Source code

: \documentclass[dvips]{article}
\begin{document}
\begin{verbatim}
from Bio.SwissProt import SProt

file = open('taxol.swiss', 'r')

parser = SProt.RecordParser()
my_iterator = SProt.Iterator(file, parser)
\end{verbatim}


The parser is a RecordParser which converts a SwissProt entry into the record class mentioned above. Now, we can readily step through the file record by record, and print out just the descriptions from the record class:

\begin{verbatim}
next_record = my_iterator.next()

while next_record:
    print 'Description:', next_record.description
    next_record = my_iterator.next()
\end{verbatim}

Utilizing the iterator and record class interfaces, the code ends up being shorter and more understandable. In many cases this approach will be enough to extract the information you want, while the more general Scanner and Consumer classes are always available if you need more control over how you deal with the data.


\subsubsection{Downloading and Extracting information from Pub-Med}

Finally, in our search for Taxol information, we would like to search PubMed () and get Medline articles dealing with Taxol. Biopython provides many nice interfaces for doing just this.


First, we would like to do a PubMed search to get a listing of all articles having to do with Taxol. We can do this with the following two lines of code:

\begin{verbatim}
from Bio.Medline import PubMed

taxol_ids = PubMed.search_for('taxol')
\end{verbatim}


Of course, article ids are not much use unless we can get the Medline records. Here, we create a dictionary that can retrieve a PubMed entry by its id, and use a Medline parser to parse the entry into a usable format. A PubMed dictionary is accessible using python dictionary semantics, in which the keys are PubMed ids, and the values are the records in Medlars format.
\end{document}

───

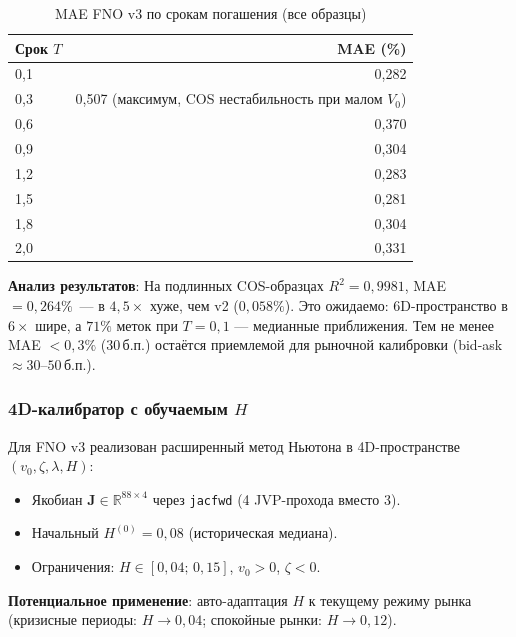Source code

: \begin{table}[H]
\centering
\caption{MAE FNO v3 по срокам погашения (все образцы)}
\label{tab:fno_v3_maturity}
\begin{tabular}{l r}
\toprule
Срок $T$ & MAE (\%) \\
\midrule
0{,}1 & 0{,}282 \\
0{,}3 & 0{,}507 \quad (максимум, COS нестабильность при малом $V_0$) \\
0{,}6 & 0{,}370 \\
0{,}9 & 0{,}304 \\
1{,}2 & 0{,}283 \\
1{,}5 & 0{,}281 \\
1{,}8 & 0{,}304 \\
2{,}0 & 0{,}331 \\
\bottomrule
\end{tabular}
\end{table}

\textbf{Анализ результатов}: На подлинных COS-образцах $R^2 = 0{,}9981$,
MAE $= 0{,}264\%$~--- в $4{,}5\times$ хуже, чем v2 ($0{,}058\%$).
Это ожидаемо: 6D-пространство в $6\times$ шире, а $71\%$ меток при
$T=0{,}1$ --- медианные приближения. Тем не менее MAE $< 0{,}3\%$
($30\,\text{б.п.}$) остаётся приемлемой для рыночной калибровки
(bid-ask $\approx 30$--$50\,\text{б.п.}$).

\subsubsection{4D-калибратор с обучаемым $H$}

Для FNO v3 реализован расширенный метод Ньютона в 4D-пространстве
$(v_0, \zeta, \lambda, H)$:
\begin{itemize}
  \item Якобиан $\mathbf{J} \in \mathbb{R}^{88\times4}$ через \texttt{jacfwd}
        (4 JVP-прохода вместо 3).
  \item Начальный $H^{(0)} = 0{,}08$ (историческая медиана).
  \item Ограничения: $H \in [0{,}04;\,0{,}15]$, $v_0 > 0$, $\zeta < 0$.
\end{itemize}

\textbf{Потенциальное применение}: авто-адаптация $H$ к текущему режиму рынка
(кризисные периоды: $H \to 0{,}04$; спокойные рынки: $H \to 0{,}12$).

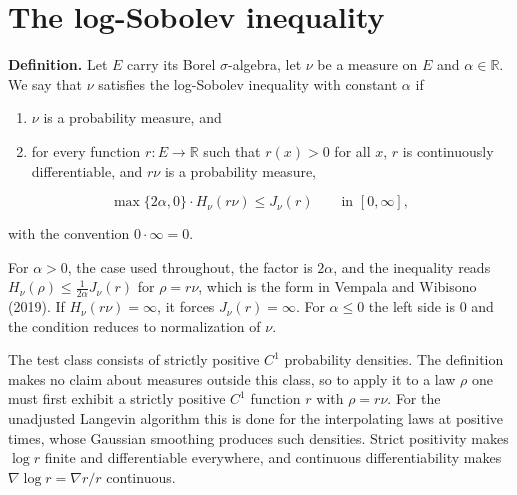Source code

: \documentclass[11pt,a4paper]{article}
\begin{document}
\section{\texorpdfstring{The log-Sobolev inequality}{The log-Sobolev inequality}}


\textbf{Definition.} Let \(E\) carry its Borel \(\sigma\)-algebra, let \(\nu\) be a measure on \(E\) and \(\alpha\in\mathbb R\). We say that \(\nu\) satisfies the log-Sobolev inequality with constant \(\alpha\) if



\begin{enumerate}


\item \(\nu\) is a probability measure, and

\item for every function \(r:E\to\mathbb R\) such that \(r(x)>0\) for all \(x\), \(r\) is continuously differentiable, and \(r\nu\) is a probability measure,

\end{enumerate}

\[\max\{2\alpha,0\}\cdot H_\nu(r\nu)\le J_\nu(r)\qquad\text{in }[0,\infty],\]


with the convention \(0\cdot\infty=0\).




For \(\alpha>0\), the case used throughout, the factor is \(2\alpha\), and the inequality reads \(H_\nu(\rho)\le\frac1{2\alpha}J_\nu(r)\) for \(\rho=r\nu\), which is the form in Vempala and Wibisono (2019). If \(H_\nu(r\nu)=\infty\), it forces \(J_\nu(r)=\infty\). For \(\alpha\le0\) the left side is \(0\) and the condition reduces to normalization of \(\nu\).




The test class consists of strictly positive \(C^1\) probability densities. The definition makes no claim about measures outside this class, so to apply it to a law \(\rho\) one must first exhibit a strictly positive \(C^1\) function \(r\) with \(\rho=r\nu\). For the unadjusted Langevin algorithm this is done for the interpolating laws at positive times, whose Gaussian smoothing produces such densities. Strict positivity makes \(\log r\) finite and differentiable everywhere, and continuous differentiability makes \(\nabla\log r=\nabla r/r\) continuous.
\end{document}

───

◆ **Exercise instructions**
Scan the records above for the word "from" and return every line where it occurs.

◆ **The answer**
from Bio.SwissProt import SProt
The parser is a RecordParser which converts a SwissProt entry into the record class mentioned above. Now, we can readily step through the file record by record, and print out just the descriptions from the record class:
\subsubsection{Downloading and Extracting information from Pub-Med}
from Bio.Medline import PubMed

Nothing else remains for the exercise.